Одно время мне удалось добыть карточки в диетстоловую. Диетстоловая помещалась за Введенской, кажется— на Павловской улице, недалеко от Большого. В столовой была темнота; окна были «зафанерены». На некоторых столах горели коптилки. К столу с коптилкой собирались «обедающие» и вырезали необходимые талоны. Развилась кража: коптилку внезапно тушили, и воры хватали со стола отрезанные талончики и карточки. Раз украли и у меня талончики. Сцены бывали ужасные. Некоторые голодающие буквально приползали к столовой, других втаскивали по лестнице на второй этаж, где помещалась столовая, так как они сами подняться уже не могли. Третьи не могли закрыть рта, и из открытого рта у них сбегала слюна на одежду. Лица были у одних опухшие, налитые какой-то синеватой водой, бледные, у других — страшно худые и темные. А одежды! Голодающих не столько мучил голод, как холод — холод, шедший откуда-то изнутри, непреодолимый, невероятно мучительный. Поэтому кутались как только могли. Женщины ходили в брюках своих умерших мужей, сыновей, братьев (мужчины умирали первыми), обвязывались платками поверх пальто. Еду женщины брали с собой — в столовых не ели. Несли ее детям или тем, кто уже не мог ходить. Через плечо на веревке вешали бидон и в этот бидон клали все: и первое, и второе. Ложки две каши, суп — одна вода. Считалось все же выгодным брать еду по продуктовым карточкам в столовой, так как «отоварить» их иным способом было почти невозможно.
Уходя из этой столовой, я видел однажды страшную картину. На углу Большого и Введенской помещалась спецшкола, военная, для молодежи. Учащиеся там голодали, как и всюду. И умирали. Наконец, школу решили распустить. И вот кто мог — уходил. Некоторых вели под руки матери и сестры, шатались, путались в шинелях, висевших на них, как на вешалках, падали, их волокли. Лежал уже снег, который, конечно, никто не убирал, стоял страшный холод. А внизу, под спецшколой был «Гастроном». Выдавали хлеб. Получавшие всегда просили «довесочки». Эти «довесочки» тут же съедали. Ревниво следили при свете коптилок за весами (в магазинах было особенно темно: перед витринами были воздвигнуты из досок и земли заслоны). Развилось и своеобразное блокадное воровство.

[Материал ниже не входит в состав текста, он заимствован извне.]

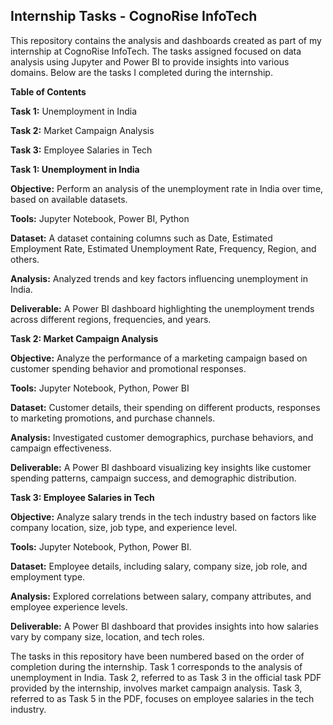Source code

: ## Internship Tasks - CognoRise InfoTech

This repository contains the analysis and dashboards created as part of my internship at CognoRise InfoTech. The tasks assigned focused on data analysis using Jupyter and Power BI to provide insights into various domains. Below are the tasks I completed during the internship.

**Table of Contents**

**Task 1:** Unemployment in India

**Task 2:** Market Campaign Analysis

**Task 3:** Employee Salaries in Tech


**Task 1: Unemployment in India**

**Objective:** Perform an analysis of the unemployment rate in India over time, based on available datasets.

**Tools:** Jupyter Notebook, Power BI, Python

**Dataset:** A dataset containing columns such as Date, Estimated Employment Rate, Estimated Unemployment Rate, Frequency, Region, and others.

**Analysis:** Analyzed trends and key factors influencing unemployment in India.

**Deliverable:** A Power BI dashboard highlighting the unemployment trends across different regions, frequencies, and years.


**Task 2: Market Campaign Analysis**

**Objective:** Analyze the performance of a marketing campaign based on customer spending behavior and promotional responses.

**Tools:** Jupyter Notebook, Python, Power BI

**Dataset:** Customer details, their spending on different products, responses to marketing promotions, and purchase channels.

**Analysis:** Investigated customer demographics, purchase behaviors, and campaign effectiveness.

**Deliverable:** A Power BI dashboard visualizing key insights like customer spending patterns, campaign success, and demographic distribution.


**Task 3: Employee Salaries in Tech**

**Objective:** Analyze salary trends in the tech industry based on factors like company location, size, job type, and experience level.

**Tools:** Jupyter Notebook, Python, Power BI.

**Dataset:** Employee details, including salary, company size, job role, and employment type.

**Analysis:** Explored correlations between salary, company attributes, and employee experience levels.

**Deliverable:** A Power BI dashboard that provides insights into how salaries vary by company size, location, and tech roles.


The tasks in this repository have been numbered based on the order of completion during the internship. Task 1 corresponds to the analysis of unemployment in India. Task 2, referred to as Task 3 in the official task PDF provided by the internship, involves market campaign analysis. Task 3, referred to as Task 5 in the PDF, focuses on employee salaries in the tech industry.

Мальчишки, особенно страдавшие от голода (подросткам нужно больше пищи), бросались на хлеб и сразу начинали его есть. Они не пытались убежать: только бы съесть побольше, пока не отняли. Они заранее поднимали воротники, ожидая побоев, ложились на хлеб и ели, ели, ели. А на лестницах домов ожидали другие воры и у ослабевших отнимали продукты, карточки, паспорта. Особенно трудно было пожилым. Те, у которых были отняты карточки, не могли их восстановить. Достаточно было таким ослабевшим не поесть день или два, как они не могли ходить, а когда переставали действовать ноги — наступал конец. Обычно семьи умирали не сразу. Пока в семье был хоть один, кто мог ходить и выкупать хлеб, остальные, лежавшие, были еще живы. Но достаточно было этому последнему перестать ходить или свалиться где-нибудь на улице, на лестнице (особенно тяжело было тем, кто жил на высоких этажах), как наступал конец всей семье.

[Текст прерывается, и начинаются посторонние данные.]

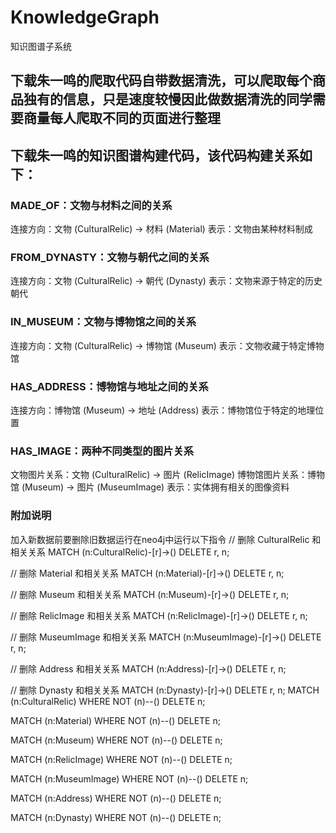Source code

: # KnowledgeGraph
知识图谱子系统
## 下载朱一鸣的爬取代码自带数据清洗，可以爬取每个商品独有的信息，只是速度较慢因此做数据清洗的同学需要商量每人爬取不同的页面进行整理

## 下载朱一鸣的知识图谱构建代码，该代码构建关系如下：
### MADE_OF：文物与材料之间的关系
连接方向：文物 (CulturalRelic) → 材料 (Material)
表示：文物由某种材料制成
### FROM_DYNASTY：文物与朝代之间的关系
连接方向：文物 (CulturalRelic) → 朝代 (Dynasty)
表示：文物来源于特定的历史朝代
### IN_MUSEUM：文物与博物馆之间的关系
连接方向：文物 (CulturalRelic) → 博物馆 (Museum)
表示：文物收藏于特定博物馆
### HAS_ADDRESS：博物馆与地址之间的关系
连接方向：博物馆 (Museum) → 地址 (Address)
表示：博物馆位于特定的地理位置
### HAS_IMAGE：两种不同类型的图片关系
文物图片关系：文物 (CulturalRelic) → 图片 (RelicImage)
博物馆图片关系：博物馆 (Museum) → 图片 (MuseumImage)
表示：实体拥有相关的图像资料
### 附加说明
加入新数据前要删除旧数据运行在neo4j中运行以下指令
// 删除 CulturalRelic 和相关关系
MATCH (n:CulturalRelic)-[r]->()
DELETE r, n;

// 删除 Material 和相关关系
MATCH (n:Material)-[r]->()
DELETE r, n;

// 删除 Museum 和相关关系
MATCH (n:Museum)-[r]->()
DELETE r, n;

// 删除 RelicImage 和相关关系
MATCH (n:RelicImage)-[r]->()
DELETE r, n;

// 删除 MuseumImage 和相关关系
MATCH (n:MuseumImage)-[r]->()
DELETE r, n;

// 删除 Address 和相关关系
MATCH (n:Address)-[r]->()
DELETE r, n;

// 删除 Dynasty 和相关关系
MATCH (n:Dynasty)-[r]->()
DELETE r, n;
MATCH (n:CulturalRelic)
WHERE NOT (n)--()
DELETE n;

MATCH (n:Material)
WHERE NOT (n)--()
DELETE n;

MATCH (n:Museum)
WHERE NOT (n)--()
DELETE n;

MATCH (n:RelicImage)
WHERE NOT (n)--()
DELETE n;

MATCH (n:MuseumImage)
WHERE NOT (n)--()
DELETE n;

MATCH (n:Address)
WHERE NOT (n)--()
DELETE n;

MATCH (n:Dynasty)
WHERE NOT (n)--()
DELETE n;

По улицам лежали трупы. Их никто не подбирал. Кто были умершие? Может быть, у той женщины еще жив ребенок, который ее ждет в пустой холодной и темной квартире? Было очень много женщин, которые кормили своих детей, отнимая у себя необходимый им кусок. Матери эти умирали первыми, а ребе- нок оставался один. Так умерла наша сослуживица по издательству — О. Г. Давидович. Она все отдавала ребенку. Ее нашли мертвой в своей комнате. Она лежала на постели. Ребенок был с ней под одеялом, теребил мать за нос, пытаясь ее «разбудить». А через несколько дней в комнату Давидович пришли ее «богатые» родственники, чтобы взять... но не ребенка, а несколько оставшихся от нее колец и брошек. Ребенок умер позже в детском саду.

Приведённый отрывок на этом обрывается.